▸ What this task involves
What follows is a set of entries; retype all of them exactly.

----- Listed entries -----

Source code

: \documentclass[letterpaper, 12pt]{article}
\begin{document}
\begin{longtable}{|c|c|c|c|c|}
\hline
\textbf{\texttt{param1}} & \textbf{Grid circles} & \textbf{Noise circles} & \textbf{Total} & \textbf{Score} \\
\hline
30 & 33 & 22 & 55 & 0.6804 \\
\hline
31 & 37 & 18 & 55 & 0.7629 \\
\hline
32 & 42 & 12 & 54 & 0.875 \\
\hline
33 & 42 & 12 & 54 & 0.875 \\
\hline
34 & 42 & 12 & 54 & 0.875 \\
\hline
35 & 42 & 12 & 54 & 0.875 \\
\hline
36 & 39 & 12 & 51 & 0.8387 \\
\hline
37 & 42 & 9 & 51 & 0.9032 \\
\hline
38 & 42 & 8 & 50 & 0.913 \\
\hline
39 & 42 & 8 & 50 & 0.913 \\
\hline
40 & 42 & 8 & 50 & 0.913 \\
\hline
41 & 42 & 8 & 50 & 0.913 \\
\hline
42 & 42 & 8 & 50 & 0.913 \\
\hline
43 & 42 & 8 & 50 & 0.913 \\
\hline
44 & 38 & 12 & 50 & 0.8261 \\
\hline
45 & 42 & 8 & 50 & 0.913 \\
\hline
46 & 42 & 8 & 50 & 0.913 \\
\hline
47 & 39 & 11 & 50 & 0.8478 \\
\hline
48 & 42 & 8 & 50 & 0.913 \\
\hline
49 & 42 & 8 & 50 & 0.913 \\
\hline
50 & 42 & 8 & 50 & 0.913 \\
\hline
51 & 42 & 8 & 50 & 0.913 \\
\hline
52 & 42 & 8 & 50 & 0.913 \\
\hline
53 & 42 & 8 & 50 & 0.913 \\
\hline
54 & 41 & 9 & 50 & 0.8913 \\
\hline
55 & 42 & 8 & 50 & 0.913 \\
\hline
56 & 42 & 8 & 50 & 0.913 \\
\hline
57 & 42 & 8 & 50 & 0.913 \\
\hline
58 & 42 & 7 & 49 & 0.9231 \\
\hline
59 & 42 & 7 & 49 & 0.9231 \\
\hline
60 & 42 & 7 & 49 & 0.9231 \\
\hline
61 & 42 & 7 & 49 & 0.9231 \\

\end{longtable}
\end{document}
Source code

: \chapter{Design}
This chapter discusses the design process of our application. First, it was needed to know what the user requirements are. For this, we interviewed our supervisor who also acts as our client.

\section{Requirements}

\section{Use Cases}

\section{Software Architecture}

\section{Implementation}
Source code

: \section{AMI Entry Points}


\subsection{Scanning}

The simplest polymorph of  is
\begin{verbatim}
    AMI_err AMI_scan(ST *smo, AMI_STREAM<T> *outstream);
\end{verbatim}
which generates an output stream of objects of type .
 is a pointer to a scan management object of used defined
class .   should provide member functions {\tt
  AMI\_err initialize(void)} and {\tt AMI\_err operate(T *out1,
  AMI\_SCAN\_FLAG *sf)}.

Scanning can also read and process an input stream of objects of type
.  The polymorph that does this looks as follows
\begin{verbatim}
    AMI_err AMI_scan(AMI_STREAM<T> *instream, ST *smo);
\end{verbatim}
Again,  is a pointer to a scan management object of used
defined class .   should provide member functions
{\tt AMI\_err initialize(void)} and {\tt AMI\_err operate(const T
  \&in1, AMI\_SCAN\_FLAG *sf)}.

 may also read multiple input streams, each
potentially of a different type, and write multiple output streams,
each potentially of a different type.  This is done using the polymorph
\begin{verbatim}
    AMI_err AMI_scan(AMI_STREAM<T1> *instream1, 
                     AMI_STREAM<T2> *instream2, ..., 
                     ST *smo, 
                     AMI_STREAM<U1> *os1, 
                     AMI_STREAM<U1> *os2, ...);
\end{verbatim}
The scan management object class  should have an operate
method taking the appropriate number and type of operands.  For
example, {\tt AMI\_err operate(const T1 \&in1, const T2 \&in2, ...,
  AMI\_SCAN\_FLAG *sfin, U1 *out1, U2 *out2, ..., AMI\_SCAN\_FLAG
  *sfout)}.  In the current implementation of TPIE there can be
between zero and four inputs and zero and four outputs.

-----

▸ Exercise response
Source code

: \documentclass[letterpaper, 12pt]{article}
\begin{document}
\begin{longtable}{|c|c|c|c|c|}
\hline
\textbf{\texttt{param1}} & \textbf{Grid circles} & \textbf{Noise circles} & \textbf{Total} & \textbf{Score} \\
\hline
30 & 33 & 22 & 55 & 0.6804 \\
\hline
31 & 37 & 18 & 55 & 0.7629 \\
\hline
32 & 42 & 12 & 54 & 0.875 \\
\hline
33 & 42 & 12 & 54 & 0.875 \\
\hline
34 & 42 & 12 & 54 & 0.875 \\
\hline
35 & 42 & 12 & 54 & 0.875 \\
\hline
36 & 39 & 12 & 51 & 0.8387 \\
\hline
37 & 42 & 9 & 51 & 0.9032 \\
\hline
38 & 42 & 8 & 50 & 0.913 \\
\hline
39 & 42 & 8 & 50 & 0.913 \\
\hline
40 & 42 & 8 & 50 & 0.913 \\
\hline
41 & 42 & 8 & 50 & 0.913 \\
\hline
42 & 42 & 8 & 50 & 0.913 \\
\hline
43 & 42 & 8 & 50 & 0.913 \\
\hline
44 & 38 & 12 & 50 & 0.8261 \\
\hline
45 & 42 & 8 & 50 & 0.913 \\
\hline
46 & 42 & 8 & 50 & 0.913 \\
\hline
47 & 39 & 11 & 50 & 0.8478 \\
\hline
48 & 42 & 8 & 50 & 0.913 \\
\hline
49 & 42 & 8 & 50 & 0.913 \\
\hline
50 & 42 & 8 & 50 & 0.913 \\
\hline
51 & 42 & 8 & 50 & 0.913 \\
\hline
52 & 42 & 8 & 50 & 0.913 \\
\hline
53 & 42 & 8 & 50 & 0.913 \\
\hline
54 & 41 & 9 & 50 & 0.8913 \\
\hline
55 & 42 & 8 & 50 & 0.913 \\
\hline
56 & 42 & 8 & 50 & 0.913 \\
\hline
57 & 42 & 8 & 50 & 0.913 \\
\hline
58 & 42 & 7 & 49 & 0.9231 \\
\hline
59 & 42 & 7 & 49 & 0.9231 \\
\hline
60 & 42 & 7 & 49 & 0.9231 \\
\hline
61 & 42 & 7 & 49 & 0.9231 \\

\end{longtable}
\end{document}
Source code

: \chapter{Design}
This chapter discusses the design process of our application. First, it was needed to know what the user requirements are. For this, we interviewed our supervisor who also acts as our client.

\section{Requirements}

\section{Use Cases}

\section{Software Architecture}

\section{Implementation}
Source code

: \section{AMI Entry Points}


\subsection{Scanning}

The simplest polymorph of  is
\begin{verbatim}
    AMI_err AMI_scan(ST *smo, AMI_STREAM<T> *outstream);
\end{verbatim}
which generates an output stream of objects of type .
 is a pointer to a scan management object of used defined
class .   should provide member functions {\tt
  AMI\_err initialize(void)} and {\tt AMI\_err operate(T *out1,
  AMI\_SCAN\_FLAG *sf)}.

Scanning can also read and process an input stream of objects of type
.  The polymorph that does this looks as follows
\begin{verbatim}
    AMI_err AMI_scan(AMI_STREAM<T> *instream, ST *smo);
\end{verbatim}
Again,  is a pointer to a scan management object of used
defined class .   should provide member functions
{\tt AMI\_err initialize(void)} and {\tt AMI\_err operate(const T
  \&in1, AMI\_SCAN\_FLAG *sf)}.

 may also read multiple input streams, each
potentially of a different type, and write multiple output streams,
each potentially of a different type.  This is done using the polymorph
\begin{verbatim}
    AMI_err AMI_scan(AMI_STREAM<T1> *instream1, 
                     AMI_STREAM<T2> *instream2, ..., 
                     ST *smo, 
                     AMI_STREAM<U1> *os1, 
                     AMI_STREAM<U1> *os2, ...);
\end{verbatim}
The scan management object class  should have an operate
method taking the appropriate number and type of operands.  For
example, {\tt AMI\_err operate(const T1 \&in1, const T2 \&in2, ...,
  AMI\_SCAN\_FLAG *sfin, U1 *out1, U2 *out2, ..., AMI\_SCAN\_FLAG
  *sfout)}.  In the current implementation of TPIE there can be
between zero and four inputs and zero and four outputs.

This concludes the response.